Professor Lu said: 'Our hearts are pumping every second of our lives so the heart is an organ that is under constant mechanical strain. If you think of these desmosomes as 'gluey' joints that hold heart cells together any weaknesses or 'cracks' that you introduce into these structures weaken the whole organ. Mice with the faulty gene controlling the protein, or that do not have sufficient amount of the protein to maintain the full function of desmosomes, develop weaknesses in the right ventricle of their hearts at early stages such as embryos. With time, the 'cracks' get bigger and when they reach a certain level it leads to premature death in adults – and these are strikingly similar to the weaknesses we see in the tissues of human ARVC patients.'
The team says that further research is needed into iASPP to establish exactly how it controls desmosomal structure and function to maintain heart tissue integrity for proper mechanical and electrical activity.
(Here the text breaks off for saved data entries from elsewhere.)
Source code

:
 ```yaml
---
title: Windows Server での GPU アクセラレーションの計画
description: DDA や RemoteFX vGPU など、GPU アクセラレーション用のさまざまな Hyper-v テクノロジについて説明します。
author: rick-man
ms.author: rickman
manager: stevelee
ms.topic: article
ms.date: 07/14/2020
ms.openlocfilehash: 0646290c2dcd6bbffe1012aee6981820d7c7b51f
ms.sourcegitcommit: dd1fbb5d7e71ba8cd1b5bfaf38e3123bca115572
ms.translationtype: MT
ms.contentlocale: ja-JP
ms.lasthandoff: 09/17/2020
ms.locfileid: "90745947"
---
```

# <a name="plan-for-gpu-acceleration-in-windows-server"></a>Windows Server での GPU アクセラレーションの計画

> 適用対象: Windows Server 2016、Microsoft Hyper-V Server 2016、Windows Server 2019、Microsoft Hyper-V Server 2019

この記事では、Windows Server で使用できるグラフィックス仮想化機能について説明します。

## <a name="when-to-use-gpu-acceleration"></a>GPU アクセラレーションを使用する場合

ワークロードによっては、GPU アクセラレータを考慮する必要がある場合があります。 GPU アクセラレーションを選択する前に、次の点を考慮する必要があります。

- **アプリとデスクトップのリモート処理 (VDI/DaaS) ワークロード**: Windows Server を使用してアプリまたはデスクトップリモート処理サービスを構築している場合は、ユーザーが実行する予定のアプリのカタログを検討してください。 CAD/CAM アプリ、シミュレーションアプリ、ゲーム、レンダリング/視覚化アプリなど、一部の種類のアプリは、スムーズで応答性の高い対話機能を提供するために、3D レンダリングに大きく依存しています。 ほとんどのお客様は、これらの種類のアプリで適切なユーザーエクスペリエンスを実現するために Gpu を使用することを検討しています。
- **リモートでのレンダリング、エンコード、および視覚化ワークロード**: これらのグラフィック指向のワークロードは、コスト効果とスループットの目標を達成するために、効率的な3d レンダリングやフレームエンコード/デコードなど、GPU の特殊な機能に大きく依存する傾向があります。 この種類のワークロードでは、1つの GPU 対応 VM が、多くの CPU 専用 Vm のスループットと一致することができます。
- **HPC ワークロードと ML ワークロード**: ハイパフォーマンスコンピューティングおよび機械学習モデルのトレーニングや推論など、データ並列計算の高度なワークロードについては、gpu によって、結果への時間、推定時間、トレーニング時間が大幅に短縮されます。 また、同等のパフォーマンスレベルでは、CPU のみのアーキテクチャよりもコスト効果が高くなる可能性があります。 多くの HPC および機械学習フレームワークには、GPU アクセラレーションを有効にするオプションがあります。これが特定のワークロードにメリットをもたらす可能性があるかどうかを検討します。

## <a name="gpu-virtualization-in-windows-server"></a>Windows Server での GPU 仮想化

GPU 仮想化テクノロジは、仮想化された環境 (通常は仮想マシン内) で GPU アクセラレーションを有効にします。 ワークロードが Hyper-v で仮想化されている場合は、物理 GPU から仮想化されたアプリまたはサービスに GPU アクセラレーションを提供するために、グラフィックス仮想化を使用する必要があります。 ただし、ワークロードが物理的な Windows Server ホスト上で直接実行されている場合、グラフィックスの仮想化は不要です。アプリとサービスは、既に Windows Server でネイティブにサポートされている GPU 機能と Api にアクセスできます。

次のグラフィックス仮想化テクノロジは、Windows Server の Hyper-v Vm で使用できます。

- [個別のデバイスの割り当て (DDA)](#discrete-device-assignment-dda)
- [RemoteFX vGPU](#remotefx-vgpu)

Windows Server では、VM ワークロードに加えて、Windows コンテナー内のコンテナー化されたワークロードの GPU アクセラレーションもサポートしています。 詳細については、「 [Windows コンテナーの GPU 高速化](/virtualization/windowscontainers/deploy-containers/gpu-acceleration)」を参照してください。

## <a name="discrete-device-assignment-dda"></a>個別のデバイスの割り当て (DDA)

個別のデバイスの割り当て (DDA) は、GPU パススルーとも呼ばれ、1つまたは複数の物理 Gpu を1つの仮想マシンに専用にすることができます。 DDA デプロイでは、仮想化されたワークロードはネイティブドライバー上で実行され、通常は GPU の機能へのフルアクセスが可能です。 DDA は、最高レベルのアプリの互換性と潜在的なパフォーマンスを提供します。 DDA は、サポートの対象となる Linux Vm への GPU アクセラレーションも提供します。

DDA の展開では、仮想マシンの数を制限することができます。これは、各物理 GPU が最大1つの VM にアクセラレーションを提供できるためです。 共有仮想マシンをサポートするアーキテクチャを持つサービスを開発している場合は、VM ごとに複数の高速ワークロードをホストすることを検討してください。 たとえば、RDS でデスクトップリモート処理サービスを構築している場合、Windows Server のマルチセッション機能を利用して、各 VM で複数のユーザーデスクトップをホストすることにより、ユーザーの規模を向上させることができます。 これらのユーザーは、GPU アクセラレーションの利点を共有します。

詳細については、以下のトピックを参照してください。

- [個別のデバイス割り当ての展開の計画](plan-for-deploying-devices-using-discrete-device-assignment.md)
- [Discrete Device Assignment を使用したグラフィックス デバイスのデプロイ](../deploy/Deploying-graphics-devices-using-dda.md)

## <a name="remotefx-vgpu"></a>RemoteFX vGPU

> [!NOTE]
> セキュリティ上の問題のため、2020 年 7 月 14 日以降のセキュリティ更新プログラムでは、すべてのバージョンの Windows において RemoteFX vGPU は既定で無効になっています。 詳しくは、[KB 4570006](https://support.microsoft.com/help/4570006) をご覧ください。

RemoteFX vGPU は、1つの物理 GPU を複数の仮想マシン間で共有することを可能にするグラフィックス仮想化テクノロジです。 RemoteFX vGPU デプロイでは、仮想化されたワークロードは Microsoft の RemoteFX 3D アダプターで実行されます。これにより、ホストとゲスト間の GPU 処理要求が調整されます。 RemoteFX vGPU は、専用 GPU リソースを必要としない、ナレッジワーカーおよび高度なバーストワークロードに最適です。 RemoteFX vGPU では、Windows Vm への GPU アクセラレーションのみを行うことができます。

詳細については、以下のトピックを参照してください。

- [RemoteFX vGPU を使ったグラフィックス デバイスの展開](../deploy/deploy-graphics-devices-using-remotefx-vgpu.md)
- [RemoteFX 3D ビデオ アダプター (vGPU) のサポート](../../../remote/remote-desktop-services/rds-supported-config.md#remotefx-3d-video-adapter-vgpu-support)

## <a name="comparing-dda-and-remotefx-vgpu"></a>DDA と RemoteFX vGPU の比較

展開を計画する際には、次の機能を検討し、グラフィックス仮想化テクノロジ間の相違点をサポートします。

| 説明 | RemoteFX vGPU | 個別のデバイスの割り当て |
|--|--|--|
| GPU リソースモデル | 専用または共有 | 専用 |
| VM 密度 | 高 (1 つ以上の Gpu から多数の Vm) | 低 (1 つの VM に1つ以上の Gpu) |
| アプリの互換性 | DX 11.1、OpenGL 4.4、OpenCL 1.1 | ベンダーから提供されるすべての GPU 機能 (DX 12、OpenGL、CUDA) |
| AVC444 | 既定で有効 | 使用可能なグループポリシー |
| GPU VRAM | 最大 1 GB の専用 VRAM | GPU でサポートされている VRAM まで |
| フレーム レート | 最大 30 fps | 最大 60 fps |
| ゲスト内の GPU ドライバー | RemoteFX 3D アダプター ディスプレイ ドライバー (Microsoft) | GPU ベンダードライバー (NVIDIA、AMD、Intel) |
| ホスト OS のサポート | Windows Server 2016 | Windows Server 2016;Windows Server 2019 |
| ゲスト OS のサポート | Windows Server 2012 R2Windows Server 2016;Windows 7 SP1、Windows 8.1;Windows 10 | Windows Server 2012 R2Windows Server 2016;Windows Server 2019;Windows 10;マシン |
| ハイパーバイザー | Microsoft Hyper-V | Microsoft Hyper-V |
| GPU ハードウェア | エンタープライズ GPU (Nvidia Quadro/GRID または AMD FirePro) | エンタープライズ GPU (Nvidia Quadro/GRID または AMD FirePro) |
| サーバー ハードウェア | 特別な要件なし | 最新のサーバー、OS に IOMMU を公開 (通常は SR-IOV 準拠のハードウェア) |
Follow-up research will look into families with a history of ARVC to see if the gene controlling iASPP could be used to diagnose those at risk of developing the condition. If a reliable biomarker could be developed it could help clinicians to advise people to make lifestyle changes that would put them at less risk of sudden cardiac death and enable them to live longer.
One of the long-term side effects of cancer therapy is cardiotoxicity, a condition caused by a weakening of the heart function after cancer therapy. It could be that the same genes being targeted to treat cancer may also regulate desmosomes in the heart. So this discovery may also have implications for research into cancer drug discovery programs in order to find ways to minimise cardiotoxicity.